Илья принял это на свой счет и осмелел:

— Только, вот те, Истинный Христос: ежели ты за меня замуж выйдешь и хоть одну я книжку у тебя увижу, — изобью я тебя до полусмерти.

Дуня засмеялась громко, заразительно, а бабушка с печи промолвила баском:

— Эко похваляется. Не застрелил, а ужо оттеребил.
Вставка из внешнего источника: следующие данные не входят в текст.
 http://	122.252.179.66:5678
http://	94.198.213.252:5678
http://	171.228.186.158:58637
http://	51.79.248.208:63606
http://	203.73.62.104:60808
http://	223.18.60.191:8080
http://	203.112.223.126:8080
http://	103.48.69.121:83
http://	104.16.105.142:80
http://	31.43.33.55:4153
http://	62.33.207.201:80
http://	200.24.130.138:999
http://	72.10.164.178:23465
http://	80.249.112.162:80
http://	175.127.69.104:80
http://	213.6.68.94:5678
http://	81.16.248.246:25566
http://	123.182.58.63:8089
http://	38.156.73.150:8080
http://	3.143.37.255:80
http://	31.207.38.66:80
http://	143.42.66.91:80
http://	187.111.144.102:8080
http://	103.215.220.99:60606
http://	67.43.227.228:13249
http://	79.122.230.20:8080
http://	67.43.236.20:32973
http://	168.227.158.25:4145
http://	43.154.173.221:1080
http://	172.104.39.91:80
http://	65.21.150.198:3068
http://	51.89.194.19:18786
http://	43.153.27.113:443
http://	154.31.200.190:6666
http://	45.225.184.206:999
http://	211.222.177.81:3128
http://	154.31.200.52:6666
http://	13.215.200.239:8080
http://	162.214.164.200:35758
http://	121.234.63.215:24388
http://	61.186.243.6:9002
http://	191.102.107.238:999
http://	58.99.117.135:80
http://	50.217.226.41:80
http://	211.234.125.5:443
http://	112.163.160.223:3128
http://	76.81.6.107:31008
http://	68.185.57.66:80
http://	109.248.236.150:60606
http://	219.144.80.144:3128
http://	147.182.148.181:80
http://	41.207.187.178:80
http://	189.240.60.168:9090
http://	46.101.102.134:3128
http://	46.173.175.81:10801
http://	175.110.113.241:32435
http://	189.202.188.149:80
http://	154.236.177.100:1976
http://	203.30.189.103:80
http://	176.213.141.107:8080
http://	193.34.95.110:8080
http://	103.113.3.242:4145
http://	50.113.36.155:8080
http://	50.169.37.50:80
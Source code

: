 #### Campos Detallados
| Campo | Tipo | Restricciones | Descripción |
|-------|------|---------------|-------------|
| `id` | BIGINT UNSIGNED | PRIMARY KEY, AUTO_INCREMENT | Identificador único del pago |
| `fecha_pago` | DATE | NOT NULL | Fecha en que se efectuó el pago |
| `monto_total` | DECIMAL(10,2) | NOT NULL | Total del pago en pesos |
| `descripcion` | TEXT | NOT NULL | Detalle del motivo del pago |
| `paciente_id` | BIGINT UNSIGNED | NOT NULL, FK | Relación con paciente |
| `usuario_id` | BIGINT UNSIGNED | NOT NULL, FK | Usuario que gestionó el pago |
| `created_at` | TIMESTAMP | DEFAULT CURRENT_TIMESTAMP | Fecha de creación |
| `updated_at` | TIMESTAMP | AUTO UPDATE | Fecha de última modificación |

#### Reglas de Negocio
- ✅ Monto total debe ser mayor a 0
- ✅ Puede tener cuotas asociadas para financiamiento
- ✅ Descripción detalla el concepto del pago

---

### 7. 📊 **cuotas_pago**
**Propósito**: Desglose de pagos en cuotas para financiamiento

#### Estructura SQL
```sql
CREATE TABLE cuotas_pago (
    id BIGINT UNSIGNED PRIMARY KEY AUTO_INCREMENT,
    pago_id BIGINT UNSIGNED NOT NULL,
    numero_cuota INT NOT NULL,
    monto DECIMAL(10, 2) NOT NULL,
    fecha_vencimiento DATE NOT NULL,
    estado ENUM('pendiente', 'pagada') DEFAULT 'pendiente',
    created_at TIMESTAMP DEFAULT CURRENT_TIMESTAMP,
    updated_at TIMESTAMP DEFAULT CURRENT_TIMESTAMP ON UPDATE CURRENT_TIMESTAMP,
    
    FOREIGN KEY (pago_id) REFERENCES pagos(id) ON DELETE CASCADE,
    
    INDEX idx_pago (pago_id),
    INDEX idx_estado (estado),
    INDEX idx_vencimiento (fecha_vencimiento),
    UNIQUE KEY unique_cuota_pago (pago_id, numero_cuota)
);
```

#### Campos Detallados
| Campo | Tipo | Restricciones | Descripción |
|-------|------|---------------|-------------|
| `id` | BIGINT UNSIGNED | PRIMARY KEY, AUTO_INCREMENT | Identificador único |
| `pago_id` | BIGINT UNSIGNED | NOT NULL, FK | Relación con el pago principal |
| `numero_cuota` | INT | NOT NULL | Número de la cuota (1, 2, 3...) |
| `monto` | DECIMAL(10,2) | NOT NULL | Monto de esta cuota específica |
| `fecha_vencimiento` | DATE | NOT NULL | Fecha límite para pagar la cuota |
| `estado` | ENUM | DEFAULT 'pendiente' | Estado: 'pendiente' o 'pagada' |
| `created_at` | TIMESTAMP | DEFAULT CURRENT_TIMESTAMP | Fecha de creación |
Между тем Дуня оправилась от смеха и нараспев сказала парню:

— Замуж я, Илья Иванович, ни за кого не выйду. И сама я знаю, што меня такую никому не нужно. А только с моими думушками я по гроб жизни не расстанусь. У меня, Илья Иванович, после книжек этих весь белый свет переменился. И никого-то мне не надо и ни к кому меня не манит, окромя… — она запнулась, помолчала и продолжала, говоря как бы сама с собою:

— Вот выйду я на огород свой летом, либо в поле и смотрю на свет Божий и вижу я Божьи чудеса, Илья Иванович. Отдыхаю я тамотко, и так-то ли мне хочется куда-нибудь в глушь, в пустыню, в келейку и там бы все молиться и смотреть бы на леса, да на поля, да на воду озерную либо на речную… Эх, Илья Иванович! Тебе смешки да шуточки, а я другой раз уйду на пашню, брожу промеж полос, а мне на ум такие-то задумные думушки приходят, што как будто не живу я, а летаю где-то высоко, высоко над белым светом.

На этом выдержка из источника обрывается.